DAL BIANCONERO, il giovane Vitalino fa capolino poco dopo, entrando, sbirciando in campo. Pare guidarci a incontrare i suoi familiari: i genitori anziani (Isabel Ruth e Luis Miguel Cintra), le tre sorelle. Siamo nel 1917 e c’è la peste. E il desiderio per tante persone di partire per terre lontane.
All’interno di questo «quadro» Rocha – alternando bianconero e colore, scene girate per il film e brani da tante altre sue opere, ricostruzione storica e svelamento del set (in un paio di brevi inquadrature di segno godardiano che lo vedono al lavoro osservare su un monitor lo svolgersi di una scena o parlare di come realizzarne una) – divaga, apre finestre, esprime la sua concezione dello spazio e del tempo dentro di esso, fa dialogare la storia di famiglia con quella del suo cinema, dei suoi film ri-chiamati come in un raduno di fantasmi, dis-orientando, così che i corpi degli attori e delle attrici (Isabel Ruth si innalza su tutto e tutti) si moltiplicano nei loro personaggi interpretati nel corso degli anni, si rincorrono truffautianamente da un film all’altro.

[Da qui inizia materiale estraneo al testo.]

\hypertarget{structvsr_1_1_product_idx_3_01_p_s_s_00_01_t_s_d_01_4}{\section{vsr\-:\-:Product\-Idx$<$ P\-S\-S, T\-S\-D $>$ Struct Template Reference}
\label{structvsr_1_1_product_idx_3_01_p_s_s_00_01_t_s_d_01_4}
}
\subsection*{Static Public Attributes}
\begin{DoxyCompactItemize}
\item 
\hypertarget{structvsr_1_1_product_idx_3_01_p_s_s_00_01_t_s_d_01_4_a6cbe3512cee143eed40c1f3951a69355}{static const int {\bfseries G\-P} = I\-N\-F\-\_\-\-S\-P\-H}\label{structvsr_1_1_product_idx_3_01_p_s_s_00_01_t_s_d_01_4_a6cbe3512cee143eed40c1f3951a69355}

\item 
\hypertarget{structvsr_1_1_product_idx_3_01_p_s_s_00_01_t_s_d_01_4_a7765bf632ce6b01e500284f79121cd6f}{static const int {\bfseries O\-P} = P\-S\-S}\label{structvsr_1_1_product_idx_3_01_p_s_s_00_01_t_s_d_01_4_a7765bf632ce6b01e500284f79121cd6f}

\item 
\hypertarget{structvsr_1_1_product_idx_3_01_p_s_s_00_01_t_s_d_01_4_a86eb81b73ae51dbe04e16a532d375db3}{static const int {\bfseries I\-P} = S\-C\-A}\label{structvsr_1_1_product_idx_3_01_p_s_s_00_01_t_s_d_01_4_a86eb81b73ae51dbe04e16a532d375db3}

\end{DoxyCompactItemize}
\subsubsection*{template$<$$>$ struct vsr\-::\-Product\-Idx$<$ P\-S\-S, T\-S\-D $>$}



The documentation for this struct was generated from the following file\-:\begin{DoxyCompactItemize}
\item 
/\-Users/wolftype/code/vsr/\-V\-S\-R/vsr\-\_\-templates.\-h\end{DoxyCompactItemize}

Il cinema della vertigine di Paulo Rocha si ri-presenta intatto. Vertigine anche sonora, nelle esplosioni musicali e canore, nelle frasi che si ripetono, come nel caso della canzone popolare ballata durante una festa e da un cui verso il film prende il titolo.

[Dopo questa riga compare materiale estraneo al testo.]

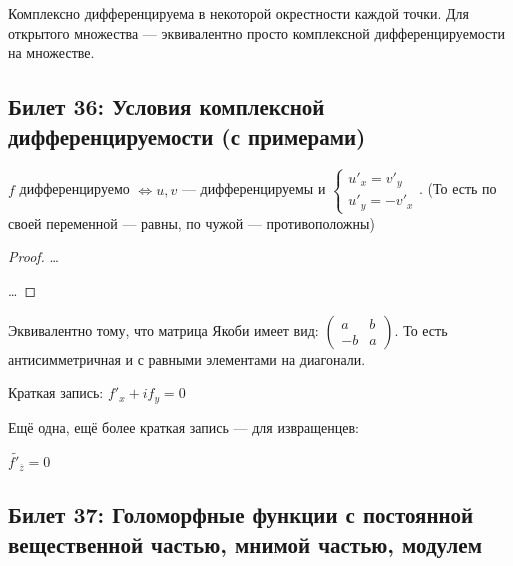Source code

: \documentclass[12pt, a4paper, oneside]{memoir}
\begin{document}
\begin{definition}
     Комплексно дифференцируема в некоторой окрестности каждой точки. 
    Для открытого множества — эквивалентно просто комплексной дифференцируемости на множестве.
\end{definition}

\subsection{Билет 36: Условия комплексной дифференцируемости (с примерами)}

\begin{theorem}
    $f$ дифференцируемо $\Leftrightarrow u, v$ — дифференцируемы и $\begin{cases}
        u'_x = v'_y \\ u'_y = -v'_x
    \end{cases}$. (То есть по своей переменной — равны, по чужой — противоположны)

    \begin{proof}
        \rightimp …

        \leftimp …
    \end{proof}
\end{theorem}

\begin{remark}
    Эквивалентно тому, что матрица Якоби имеет вид: $\begin{pmatrix}
        a & b \\
        -b & a
    \end{pmatrix}$. То есть антисимметричная и с равными элементами на диагонали.
\end{remark}

\begin{remark}
    Краткая запись: $f'_x + i f_y = 0$
\end{remark}

\begin{remark}
    Ещё одна, ещё более краткая запись — для извращенцев:
    
    $\tilde{f'_{\overline{z}}} = 0$
\end{remark}

\subsection{Билет 37: Голоморфные функции с постоянной вещественной частью, мнимой частью, модулем}
\end{document}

Si potrebbe, a una prima lettura, pensare a un film-testamento, invece Se eu fosse ladrão… roubava va interpretato come un possibile ri-inizio, una memoria multipla da proiettare verso il futuro (che non ci sarebbe stato per la scomparsa di Rocha), verso nuove sfide, verso, come scrive Turigliatto nelle note che accompagnano il passaggio televisivo, «una nuova metamorfosi cosmica della sua mitologia poetica». E in questo viaggio nel tempo e nelle immagini, e nello spazio-tempo delle immagini, nelle parole, nei corpi, nei simboli del suo cinema, è commovente ri-trovare Rocha nei suoi «vagabondaggi» giapponesi, a spasso in un cimitero o chiacchierando con una donna. Sempre, come la gente della valle del Douro qui nuovamente narrata, in cerca di altri posti. Proprio come il padre morente che dice a Vitalino dell’esistenza di altre terre oltre questa, di altri mondi da incontrare.